Well, you can imagine how quickly The Department settled that suit out of court, and so buried what might have emerged as a dangerous precedent: educators actually standing up to defend children.

What of the more than a thousand other California districts (including Fremont, Newark and New Haven) that, although similarly recognizing the absurdity and harm of Wilson’s edict, merely shook their collective heads, rolled their collective eyes, and sighed in resignation?

Silence.

I call it “The Silence of the Lambs” because we educators have allowed ourselves to be led about by politicians with their insidious agendas as if we were lambs. Or lemmings, perhaps. We’ve plunged off various cliffs--forsaking Whole Language for Phonics, eliminating shop, art, and home economics classes, insisting all kids take Algebra in 8th grade--with nary a “Baaaaah!”

Perhaps we’ve been cowards. However, I recall a conversation with one New Haven district office administrator about former New Haven Superintendent Ruth Ann McKenna’s plans to close and raze the continuation high school, to implement disastrous reconfiguration and redistricting, and to convert James Logan High School into an elitist college preparatory academy. Like most of his fellow administrators, he privately acknowledged the insanity of it all, but still remained mute during staff meetings. “Ruth will hang herself on this,” he explained, “but I’ll still be here.” When I inquired about all the unfortunate students Ruth would take with her, he merely shrugged his shoulders and slunk away. Meanwhile, most teachers seemed far more concerned with protecting their health care than saving their students.

You know, as with the medical profession’s Hippocratic Oath, there ought to be a Socratic Oath all educators must take: They will not allow harm to come to children.

Now we face No Child Left Behind. Even though research demonstrates that high stakes testing has consistently lead to a decline in actual student achievement (Stanford University’s Linda Darling-Hammond’s is quite conclusive), President Bush has mandated high stakes testing as national policy.

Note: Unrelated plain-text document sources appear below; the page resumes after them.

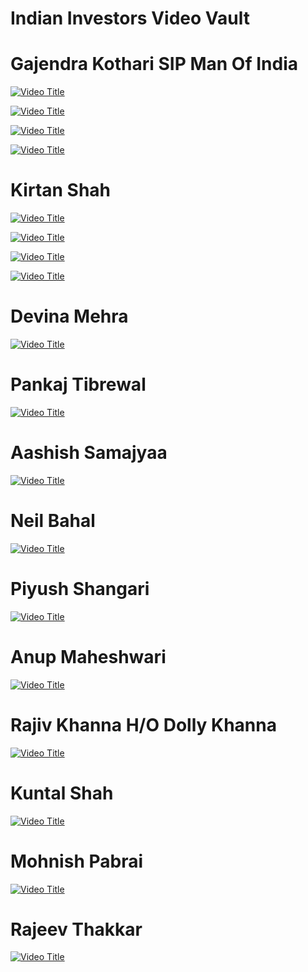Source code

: # Indian Investors Video Vault

# Gajendra Kothari SIP Man Of India

[![Video Title](https://img.youtube.com/vi/ycuuupHhAYg/0.jpg)](https://www.youtube.com/watch?v=ycuuupHhAYg)

[![Video Title](https://img.youtube.com/vi/anmbfd5IFeQ/0.jpg)](https://www.youtube.com/watch?v=anmbfd5IFeQ)

[![Video Title](https://img.youtube.com/vi/hrn8n0JmH1g/0.jpg)](https://www.youtube.com/watch?v=hrn8n0JmH1g)

[![Video Title](https://img.youtube.com/vi/Te45zkVZPsQ/0.jpg)](https://www.youtube.com/watch?v=Te45zkVZPsQ)

# Kirtan Shah

[![Video Title](https://img.youtube.com/vi/vzD6BXAjgvw/0.jpg)](https://www.youtube.com/watch?v=vzD6BXAjgvw)

[![Video Title](https://img.youtube.com/vi/8Q8zIVIbzIs/0.jpg)](https://www.youtube.com/watch?v=8Q8zIVIbzIs)

[![Video Title](https://img.youtube.com/vi/MbaZ93RS-uw/0.jpg)](https://www.youtube.com/watch?v=MbaZ93RS-uw)

[![Video Title](https://img.youtube.com/vi/rfjD_JFYsEg/0.jpg)](https://www.youtube.com/watch?v=rfjD_JFYsEg)

# Devina Mehra

[![Video Title](https://img.youtube.com/vi/KpJveXZfVC8/0.jpg)](https://www.youtube.com/watch?v=KpJveXZfVC8)

# Pankaj Tibrewal

[![Video Title](https://img.youtube.com/vi/s1t9_jeuV1Q/0.jpg)](https://www.youtube.com/watch?v=s1t9_jeuV1Q)

# Aashish Samajyaa

[![Video Title](https://img.youtube.com/vi/AcPPk4IrOaU/0.jpg)](https://www.youtube.com/watch?v=AcPPk4IrOaU)

# Neil Bahal

[![Video Title](https://img.youtube.com/vi/SR2N0k9VU_I/0.jpg)](https://www.youtube.com/watch?v=SR2N0k9VU_I)

# Piyush Shangari

[![Video Title](https://img.youtube.com/vi/pmQZMc3AA1Q/0.jpg)](https://www.youtube.com/watch?v=pmQZMc3AA1Q)

# Anup Maheshwari

[![Video Title](https://img.youtube.com/vi/9rTFDi7NjSg/0.jpg)](https://www.youtube.com/watch?v=9rTFDi7NjSg)


# Rajiv Khanna H/O Dolly Khanna

[![Video Title](https://img.youtube.com/vi/Zv7CMnw2u2g/0.jpg)](https://www.youtube.com/watch?v=Zv7CMnw2u2g)

# Kuntal Shah

[![Video Title](https://img.youtube.com/vi/IkSedJ52ZzU/0.jpg)](https://www.youtube.com/watch?v=IkSedJ52ZzU)

# Mohnish Pabrai

[![Video Title](https://img.youtube.com/vi/MZ9JD-3o6FY/0.jpg)](https://www.youtube.com/watch?v=MZ9JD-3o6FY)

# Rajeev Thakkar

[![Video Title](https://img.youtube.com/vi/A-0_hQ6CMpg/0.jpg)](https://www.youtube.com/watch?v=A-0_hQ6CMpg)
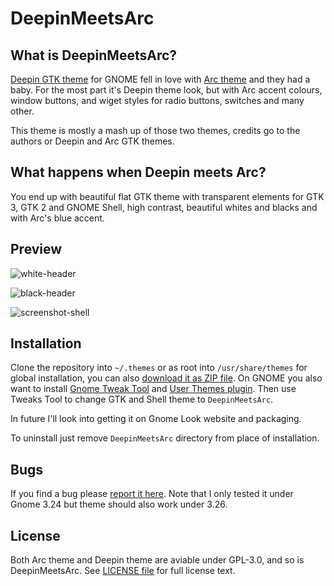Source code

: # DeepinMeetsArc
## What is DeepinMeetsArc?

[Deepin GTK theme](https://cr.deepin.io/#/admin/projects/deepin-gtk-theme) for GNOME fell in love with [Arc theme](https://github.com/horst3180/arc-theme) and they had a baby. For the most part it's Deepin theme look, but with Arc accent colours, window buttons, and wiget styles for radio buttons, switches and many other.

This theme is mostly a mash up of those two themes, credits go to the authors or Deepin and Arc GTK themes.

## What happens when Deepin meets Arc?

You end up with beautiful flat GTK theme with transparent elements for GTK 3, GTK 2 and GNOME Shell, high contrast, beautiful whites and blacks and with Arc's blue accent.

## Preview

![white-header](https://user-images.githubusercontent.com/1345297/31470680-4fbfec54-aee5-11e7-89bd-7c3ad210937f.png)


![black-header](https://user-images.githubusercontent.com/1345297/31470673-498639ce-aee5-11e7-93e2-8d88095319b8.png)


![screenshot-shell](https://user-images.githubusercontent.com/1345297/31470674-49a18bd4-aee5-11e7-92ce-2a3809999de8.png)

## Installation

Clone the repository into `~/.themes` or as root into `/usr/share/themes` for global installation, you can also [download it as ZIP file](https://github.com/michaldaniel/DeepinMeetsArc/archive/master.zip). On GNOME you also want to install [Gnome Tweak Tool](https://wiki.gnome.org/action/show/Apps/GnomeTweakTool?action=show&redirect=GnomeTweakTool) and [User Themes plugin](https://extensions.gnome.org/extension/19/user-themes/). Then use Tweaks Tool to change GTK and Shell theme to `DeepinMeetsArc`.

In future I'll look into getting it on Gnome Look website and packaging.

To uninstall just remove `DeepinMeetsArc` directory from place of installation.

## Bugs

If you find a bug please [report it here](https://github.com/michaldaniel/DeepinMeetsArc/issues/new). Note that I only tested it under Gnome 3.24 but theme should also work under 3.26.

## License

Both Arc theme and Deepin theme are aviable under GPL-3.0, and so is DeepinMeetsArc. See [LICENSE file](https://github.com/michaldaniel/DeepinMeetsArc/blob/master/LICENSE) for full license text.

And we educators have acquiesced once again.

“Silence equals death” was true during the onset of the AIDS crisis, and it remains true now in education. Superintendents, school boards, teacher/administrator associations, and teachers themselves should, like San Francisco Unified, finally rise up and dare to speak the truth. We must courageously defend public education and, above all, the children we’ve dedicated our lives to serve.

Or, we can continue to utter a pathetic “Baaaaah!” as we herd with them to the slaughter.